**Listed records**:
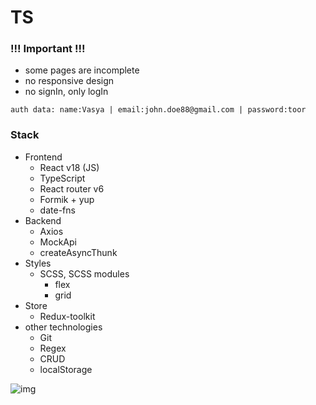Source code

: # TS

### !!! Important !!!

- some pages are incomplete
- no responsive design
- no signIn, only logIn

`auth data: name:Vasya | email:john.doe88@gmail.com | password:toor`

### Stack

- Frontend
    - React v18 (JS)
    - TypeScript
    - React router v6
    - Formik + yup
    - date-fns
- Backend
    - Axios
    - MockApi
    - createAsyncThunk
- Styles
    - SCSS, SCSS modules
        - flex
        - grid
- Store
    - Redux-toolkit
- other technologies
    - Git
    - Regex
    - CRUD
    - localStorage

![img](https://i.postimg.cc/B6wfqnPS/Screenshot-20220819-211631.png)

==

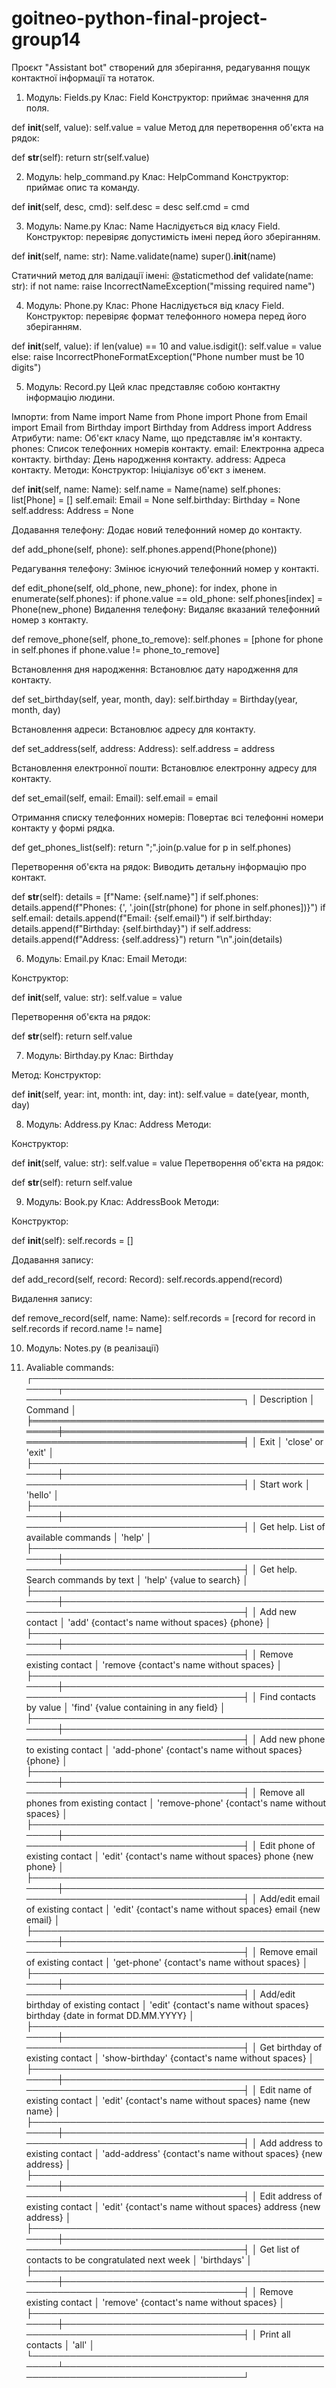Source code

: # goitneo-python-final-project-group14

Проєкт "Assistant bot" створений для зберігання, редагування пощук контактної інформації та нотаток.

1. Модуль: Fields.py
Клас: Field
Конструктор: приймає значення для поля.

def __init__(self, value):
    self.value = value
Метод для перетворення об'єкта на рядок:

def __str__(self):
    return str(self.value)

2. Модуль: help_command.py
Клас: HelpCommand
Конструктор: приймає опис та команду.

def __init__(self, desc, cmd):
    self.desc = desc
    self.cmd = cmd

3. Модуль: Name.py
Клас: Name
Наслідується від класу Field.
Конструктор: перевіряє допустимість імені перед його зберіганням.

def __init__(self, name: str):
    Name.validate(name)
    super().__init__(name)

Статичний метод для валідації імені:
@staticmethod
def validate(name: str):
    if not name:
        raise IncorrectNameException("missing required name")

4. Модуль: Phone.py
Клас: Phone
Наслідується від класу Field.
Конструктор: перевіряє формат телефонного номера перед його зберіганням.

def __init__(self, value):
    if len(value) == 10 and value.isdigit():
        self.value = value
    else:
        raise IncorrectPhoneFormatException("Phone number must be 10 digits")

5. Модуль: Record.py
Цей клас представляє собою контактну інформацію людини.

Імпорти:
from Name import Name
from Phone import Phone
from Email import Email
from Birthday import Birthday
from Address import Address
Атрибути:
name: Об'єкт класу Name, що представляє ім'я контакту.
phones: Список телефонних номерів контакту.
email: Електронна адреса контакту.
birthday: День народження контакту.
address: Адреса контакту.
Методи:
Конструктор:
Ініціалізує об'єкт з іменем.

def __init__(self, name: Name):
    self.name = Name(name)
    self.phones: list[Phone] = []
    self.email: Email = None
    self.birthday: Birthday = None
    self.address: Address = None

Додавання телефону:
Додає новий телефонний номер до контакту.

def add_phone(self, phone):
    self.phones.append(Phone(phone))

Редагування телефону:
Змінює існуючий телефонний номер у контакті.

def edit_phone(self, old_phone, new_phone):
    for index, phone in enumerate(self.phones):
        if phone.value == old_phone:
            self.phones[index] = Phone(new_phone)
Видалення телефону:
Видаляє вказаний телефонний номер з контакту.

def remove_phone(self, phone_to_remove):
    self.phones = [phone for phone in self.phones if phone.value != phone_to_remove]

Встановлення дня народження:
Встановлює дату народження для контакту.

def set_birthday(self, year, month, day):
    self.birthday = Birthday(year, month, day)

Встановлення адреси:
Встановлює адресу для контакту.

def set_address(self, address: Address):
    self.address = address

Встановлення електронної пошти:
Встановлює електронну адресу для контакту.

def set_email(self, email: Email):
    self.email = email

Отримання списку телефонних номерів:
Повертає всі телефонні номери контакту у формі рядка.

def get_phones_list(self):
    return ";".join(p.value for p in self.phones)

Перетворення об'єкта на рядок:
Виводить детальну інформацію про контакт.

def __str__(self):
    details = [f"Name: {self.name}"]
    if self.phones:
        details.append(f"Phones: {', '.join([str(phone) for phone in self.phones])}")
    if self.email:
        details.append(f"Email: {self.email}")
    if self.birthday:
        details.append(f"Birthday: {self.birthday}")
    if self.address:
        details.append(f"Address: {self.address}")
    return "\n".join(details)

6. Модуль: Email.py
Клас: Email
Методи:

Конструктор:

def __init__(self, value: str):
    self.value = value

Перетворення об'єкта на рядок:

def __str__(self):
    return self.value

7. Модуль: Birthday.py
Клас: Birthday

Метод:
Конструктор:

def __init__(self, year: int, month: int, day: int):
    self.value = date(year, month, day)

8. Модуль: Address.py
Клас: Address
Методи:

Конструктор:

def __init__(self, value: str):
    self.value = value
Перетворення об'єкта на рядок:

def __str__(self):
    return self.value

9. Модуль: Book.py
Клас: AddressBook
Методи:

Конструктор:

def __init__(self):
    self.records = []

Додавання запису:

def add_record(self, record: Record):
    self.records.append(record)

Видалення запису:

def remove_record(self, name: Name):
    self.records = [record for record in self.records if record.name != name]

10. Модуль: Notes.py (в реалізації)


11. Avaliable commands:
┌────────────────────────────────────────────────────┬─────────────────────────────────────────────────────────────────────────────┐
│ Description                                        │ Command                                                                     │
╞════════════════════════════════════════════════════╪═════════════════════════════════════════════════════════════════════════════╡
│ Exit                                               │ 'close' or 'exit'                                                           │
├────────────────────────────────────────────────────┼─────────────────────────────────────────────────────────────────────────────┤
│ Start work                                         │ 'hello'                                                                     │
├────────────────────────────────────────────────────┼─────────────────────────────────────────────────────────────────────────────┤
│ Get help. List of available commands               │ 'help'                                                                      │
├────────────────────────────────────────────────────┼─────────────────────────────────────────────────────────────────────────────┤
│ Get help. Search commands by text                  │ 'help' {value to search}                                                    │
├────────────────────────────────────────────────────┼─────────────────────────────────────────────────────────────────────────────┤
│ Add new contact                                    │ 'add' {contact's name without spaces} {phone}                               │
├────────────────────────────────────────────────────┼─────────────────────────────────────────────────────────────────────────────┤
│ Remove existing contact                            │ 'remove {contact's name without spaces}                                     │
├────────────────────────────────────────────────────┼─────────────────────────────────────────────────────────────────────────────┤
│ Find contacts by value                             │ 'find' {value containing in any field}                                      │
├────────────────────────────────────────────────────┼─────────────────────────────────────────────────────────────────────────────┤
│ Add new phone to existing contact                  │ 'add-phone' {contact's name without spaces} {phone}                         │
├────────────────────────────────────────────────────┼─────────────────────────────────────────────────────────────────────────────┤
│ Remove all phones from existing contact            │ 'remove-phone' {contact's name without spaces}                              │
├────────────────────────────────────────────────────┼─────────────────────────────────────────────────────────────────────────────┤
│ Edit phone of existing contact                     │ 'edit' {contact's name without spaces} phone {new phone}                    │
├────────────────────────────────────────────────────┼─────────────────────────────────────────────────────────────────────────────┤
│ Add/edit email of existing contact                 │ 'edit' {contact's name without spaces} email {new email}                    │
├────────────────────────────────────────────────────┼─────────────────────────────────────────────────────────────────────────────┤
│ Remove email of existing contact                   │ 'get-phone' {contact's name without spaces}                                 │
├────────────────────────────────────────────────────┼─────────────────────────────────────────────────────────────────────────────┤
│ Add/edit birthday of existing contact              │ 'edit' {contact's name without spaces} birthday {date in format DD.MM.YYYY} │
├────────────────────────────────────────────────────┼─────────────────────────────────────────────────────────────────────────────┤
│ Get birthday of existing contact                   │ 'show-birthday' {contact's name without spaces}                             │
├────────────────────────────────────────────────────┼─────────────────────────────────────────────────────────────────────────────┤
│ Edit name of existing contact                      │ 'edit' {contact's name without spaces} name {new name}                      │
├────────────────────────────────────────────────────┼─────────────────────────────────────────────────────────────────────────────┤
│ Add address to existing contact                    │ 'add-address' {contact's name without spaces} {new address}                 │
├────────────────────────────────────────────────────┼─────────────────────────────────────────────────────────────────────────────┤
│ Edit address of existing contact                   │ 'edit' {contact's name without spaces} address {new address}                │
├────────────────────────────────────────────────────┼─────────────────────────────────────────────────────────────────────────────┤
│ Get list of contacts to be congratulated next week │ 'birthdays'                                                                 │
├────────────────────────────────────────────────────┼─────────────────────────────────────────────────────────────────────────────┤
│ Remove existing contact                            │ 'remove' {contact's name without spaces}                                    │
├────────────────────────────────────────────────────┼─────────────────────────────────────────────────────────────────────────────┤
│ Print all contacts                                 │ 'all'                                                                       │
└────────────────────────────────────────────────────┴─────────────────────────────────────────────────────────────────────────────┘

==

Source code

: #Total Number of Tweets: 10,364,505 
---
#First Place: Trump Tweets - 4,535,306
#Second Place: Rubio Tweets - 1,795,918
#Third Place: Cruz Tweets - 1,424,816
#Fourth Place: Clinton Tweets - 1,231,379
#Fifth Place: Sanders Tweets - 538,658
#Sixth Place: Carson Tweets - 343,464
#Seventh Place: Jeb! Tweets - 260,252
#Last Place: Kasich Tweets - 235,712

**Your instructions**: Go through the entries above and copy every line containing "запису".

**Expected output**:
Додавання запису:
Видалення запису:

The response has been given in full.